• Activity
Word for word, restate each of the entries below, and drop every picture.

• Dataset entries
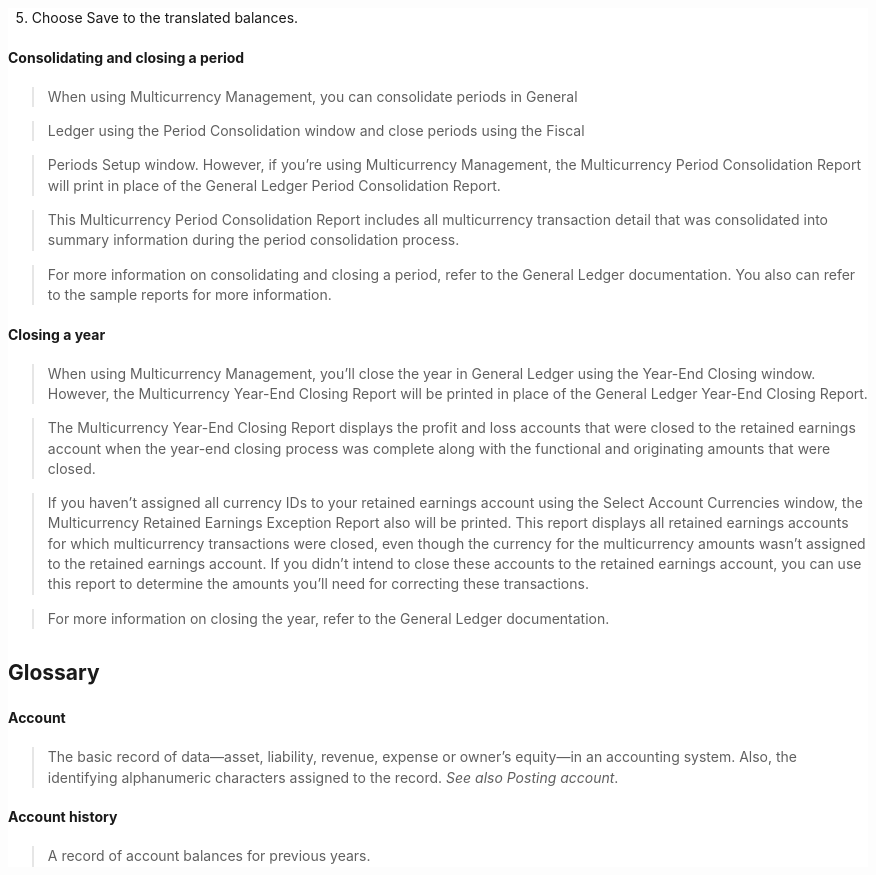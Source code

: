 5.  Choose Save to the translated balances.

#### Consolidating and closing a period

>   When using Multicurrency Management, you can consolidate periods in General

>   Ledger using the Period Consolidation window and close periods using the
>   Fiscal

>   Periods Setup window. However, if you’re using Multicurrency Management, the
>   Multicurrency Period Consolidation Report will print in place of the General
>   Ledger Period Consolidation Report.

>   This Multicurrency Period Consolidation Report includes all multicurrency
>   transaction detail that was consolidated into summary information during the
>   period consolidation process.

>   For more information on consolidating and closing a period, refer to the
>   General Ledger documentation. You also can refer to the sample reports for
>   more information.

#### Closing a year

>   When using Multicurrency Management, you’ll close the year in General Ledger
>   using the Year-End Closing window. However, the Multicurrency Year-End
>   Closing Report will be printed in place of the General Ledger Year-End
>   Closing Report.

>   The Multicurrency Year-End Closing Report displays the profit and loss
>   accounts that were closed to the retained earnings account when the year-end
>   closing process was complete along with the functional and originating
>   amounts that were closed.

>   If you haven’t assigned all currency IDs to your retained earnings account
>   using the Select Account Currencies window, the Multicurrency Retained
>   Earnings Exception Report also will be printed. This report displays all
>   retained earnings accounts for which multicurrency transactions were closed,
>   even though the currency for the multicurrency amounts wasn’t assigned to
>   the retained earnings account. If you didn’t intend to close these accounts
>   to the retained earnings account, you can use this report to determine the
>   amounts you’ll need for correcting these transactions.

>   For more information on closing the year, refer to the General Ledger
>   documentation.

## Glossary

#### Account

>   The basic record of data—asset, liability, revenue, expense or owner’s
>   equity—in an accounting system. Also, the identifying alphanumeric
>   characters assigned to the record. *See also Posting account*.

#### Account history

>   A record of account balances for previous years.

• Your response
Source code

: 5.  Choose Save to the translated balances.

#### Consolidating and closing a period

>   When using Multicurrency Management, you can consolidate periods in General

>   Ledger using the Period Consolidation window and close periods using the
>   Fiscal

>   Periods Setup window. However, if you’re using Multicurrency Management, the
>   Multicurrency Period Consolidation Report will print in place of the General
>   Ledger Period Consolidation Report.

>   This Multicurrency Period Consolidation Report includes all multicurrency
>   transaction detail that was consolidated into summary information during the
>   period consolidation process.

>   For more information on consolidating and closing a period, refer to the
>   General Ledger documentation. You also can refer to the sample reports for
>   more information.

#### Closing a year

>   When using Multicurrency Management, you’ll close the year in General Ledger
>   using the Year-End Closing window. However, the Multicurrency Year-End
>   Closing Report will be printed in place of the General Ledger Year-End
>   Closing Report.

>   The Multicurrency Year-End Closing Report displays the profit and loss
>   accounts that were closed to the retained earnings account when the year-end
>   closing process was complete along with the functional and originating
>   amounts that were closed.

>   If you haven’t assigned all currency IDs to your retained earnings account
>   using the Select Account Currencies window, the Multicurrency Retained
>   Earnings Exception Report also will be printed. This report displays all
>   retained earnings accounts for which multicurrency transactions were closed,
>   even though the currency for the multicurrency amounts wasn’t assigned to
>   the retained earnings account. If you didn’t intend to close these accounts
>   to the retained earnings account, you can use this report to determine the
>   amounts you’ll need for correcting these transactions.

>   For more information on closing the year, refer to the General Ledger
>   documentation.

## Glossary

#### Account

>   The basic record of data—asset, liability, revenue, expense or owner’s
>   equity—in an accounting system. Also, the identifying alphanumeric
>   characters assigned to the record. *See also Posting account*.

#### Account history

>   A record of account balances for previous years.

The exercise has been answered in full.